### Aim of the exercise
When the string "king" is part of a line below, that line should be copied.

(Material to process begins)

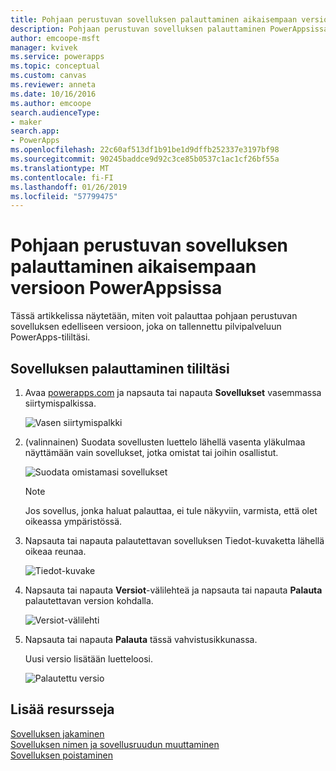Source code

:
 ```yaml
---
title: Pohjaan perustuvan sovelluksen palauttaminen aikaisempaan versioon | Microsoft Docs
description: Pohjaan perustuvan sovelluksen palauttaminen PowerAppsissa
author: emcoope-msft
manager: kvivek
ms.service: powerapps
ms.topic: conceptual
ms.custom: canvas
ms.reviewer: anneta
ms.date: 10/16/2016
ms.author: emcoope
search.audienceType:
- maker
search.app:
- PowerApps
ms.openlocfilehash: 22c60af513df1b91be1d9dffb252337e3197bf98
ms.sourcegitcommit: 90245baddce9d92c3ce85b0537c1ac1cf26bf55a
ms.translationtype: MT
ms.contentlocale: fi-FI
ms.lasthandoff: 01/26/2019
ms.locfileid: "57799475"
---
```

# <a name="restore-a-canvas-app-to-a-previous-version-in-powerapps"></a>Pohjaan perustuvan sovelluksen palauttaminen aikaisempaan versioon PowerAppsissa
Tässä artikkelissa näytetään, miten voit palauttaa pohjaan perustuvan sovelluksen edelliseen versioon, joka on tallennettu pilvipalveluun PowerApps-tililtäsi.

## <a name="restore-an-app-from-your-account"></a>Sovelluksen palauttaminen tililtäsi
1. Avaa [powerapps.com](https://web.powerapps.com?utm_source=padocs&utm_medium=linkinadoc&utm_campaign=referralsfromdoc) ja napsauta tai napauta **Sovellukset** vasemmassa siirtymispalkissa.

    ![Vasen siirtymispalkki](./media/restore-an-app/file-apps.png)

2. (valinnainen) Suodata sovellusten luettelo lähellä vasenta yläkulmaa näyttämään vain sovellukset, jotka omistat tai joihin osallistut.

    ![Suodata omistamasi sovellukset](./media/restore-an-app/filter-list.png)

    > [!NOTE]
   > Jos sovellus, jonka haluat palauttaa, ei tule näkyviin, varmista, että olet oikeassa ympäristössä.

3. Napsauta tai napauta palautettavan sovelluksen Tiedot-kuvaketta lähellä oikeaa reunaa.

    ![Tiedot-kuvake](./media/restore-an-app/app-options.png)

4. Napsauta tai napauta **Versiot**-välilehteä ja napsauta tai napauta **Palauta** palautettavan version kohdalla.

    ![Versiot-välilehti](./media/restore-an-app/restore-button-2.png)

5. Napsauta tai napauta **Palauta** tässä vahvistusikkunassa.  

    Uusi versio lisätään luetteloosi.

    ![Palautettu versio](./media/restore-an-app/versions-added-2.png)

## <a name="more-resources"></a>Lisää resursseja
[Sovelluksen jakaminen](share-app.md)  
[Sovelluksen nimen ja sovellusruudun muuttaminen](set-name-tile.md)  
[Sovelluksen poistaminen](delete-app.md)
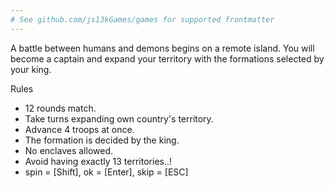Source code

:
 ```yaml
---
# See github.com/js13kGames/games for supported frontmatter
---
```

A battle between humans and demons begins on a remote island.
You will become a captain and expand your territory with the formations selected by your king.

Rules
 - 12 rounds match.
 - Take turns expanding own country's territory.
 - Advance 4 troops at once.
 - The formation is decided by the king.
 - No enclaves allowed.
 - Avoid having exactly 13 territories..!
 - spin = [Shift], ok = [Enter], skip = [ESC]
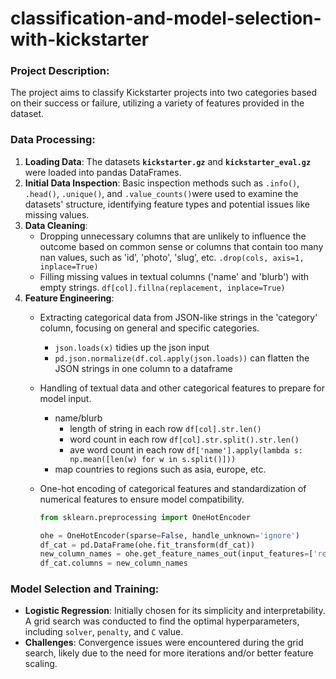 # classification-and-model-selection-with-kickstarter

### **Project Description:**

The project aims to classify Kickstarter projects into two categories based on their success or failure, utilizing a variety of features provided in the dataset.

### **Data Processing:**

1. **Loading Data**: The datasets **`kickstarter.gz`** and **`kickstarter_eval.gz`** were loaded into pandas DataFrames.
2. **Initial Data Inspection**: Basic inspection methods such as `.info()`,  `.head()`, `.unique()`, and `.value_counts()`were used to examine the datasets' structure, identifying feature types and potential issues like missing values.
3. **Data Cleaning**:
    - Dropping unnecessary columns that are unlikely to influence the outcome based on common sense or columns that contain too many nan values, such as 'id', 'photo', 'slug', etc. `.drop(cols, axis=1, inplace=True)`
    - Filling missing values in textual columns ('name' and 'blurb') with empty strings. `df[col].fillna(replacement, inplace=True)`
4. **Feature Engineering**:
    - Extracting categorical data from JSON-like strings in the 'category' column, focusing on general and specific categories.
        - `json.loads(x)` tidies up the json input
        - `pd.json.normalize(df.col.apply(json.loads))` can flatten the JSON strings in one column to a dataframe
    - Handling of textual data and other categorical features to prepare for model input.
        - name/blurb
            - length of string in each row `df[col].str.len()`
            - word count in each row `df[col].str.split().str.len()`
            - ave word count in each row `df['name'].apply(lambda s: np.mean([len(w) for w in s.split()]))`
        - map countries to regions such as asia, europe, etc.
    - One-hot encoding of categorical features and standardization of numerical features to ensure model compatibility.
        
        ```python
        from sklearn.preprocessing import OneHotEncoder
        
        ohe = OneHotEncoder(sparse=False, handle_unknown='ignore')
        df_cat = pd.DataFrame(ohe.fit_transform(df_cat))
        new_column_names = ohe.get_feature_names_out(input_features=['region', 'month', 'generic_cat', 'precise_cat'])
        df_cat.columns = new_column_names
        ```
        

### **Model Selection and Training:**

- **Logistic Regression**: Initially chosen for its simplicity and interpretability. A grid search was conducted to find the optimal hyperparameters, including `solver`, `penalty`, and `C` value.
- **Challenges**: Convergence issues were encountered during the grid search, likely due to the need for more iterations and/or better feature scaling.

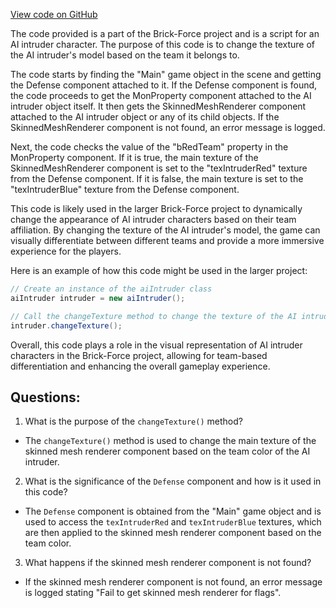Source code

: [View code on GitHub](https://github.com/TieHaxJan/Brick-Force/Assembly-CSharp\aiIntruder.cs)

The code provided is a part of the Brick-Force project and is a script for an AI intruder character. The purpose of this code is to change the texture of the AI intruder's model based on the team it belongs to.

The code starts by finding the "Main" game object in the scene and getting the Defense component attached to it. If the Defense component is found, the code proceeds to get the MonProperty component attached to the AI intruder object itself. It then gets the SkinnedMeshRenderer component attached to the AI intruder object or any of its child objects. If the SkinnedMeshRenderer component is not found, an error message is logged.

Next, the code checks the value of the "bRedTeam" property in the MonProperty component. If it is true, the main texture of the SkinnedMeshRenderer component is set to the "texIntruderRed" texture from the Defense component. If it is false, the main texture is set to the "texIntruderBlue" texture from the Defense component.

This code is likely used in the larger Brick-Force project to dynamically change the appearance of AI intruder characters based on their team affiliation. By changing the texture of the AI intruder's model, the game can visually differentiate between different teams and provide a more immersive experience for the players.

Here is an example of how this code might be used in the larger project:

```csharp
// Create an instance of the aiIntruder class
aiIntruder intruder = new aiIntruder();

// Call the changeTexture method to change the texture of the AI intruder
intruder.changeTexture();
```

Overall, this code plays a role in the visual representation of AI intruder characters in the Brick-Force project, allowing for team-based differentiation and enhancing the overall gameplay experience.
## Questions: 
 1. What is the purpose of the `changeTexture()` method?
- The `changeTexture()` method is used to change the main texture of the skinned mesh renderer component based on the team color of the AI intruder.

2. What is the significance of the `Defense` component and how is it used in this code?
- The `Defense` component is obtained from the "Main" game object and is used to access the `texIntruderRed` and `texIntruderBlue` textures, which are then applied to the skinned mesh renderer component based on the team color.

3. What happens if the skinned mesh renderer component is not found?
- If the skinned mesh renderer component is not found, an error message is logged stating "Fail to get skinned mesh renderer for flags".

(Material to process ends)

### Solution to this task
You will become a captain and expand your territory with the formations selected by your king.
 - The formation is decided by the king.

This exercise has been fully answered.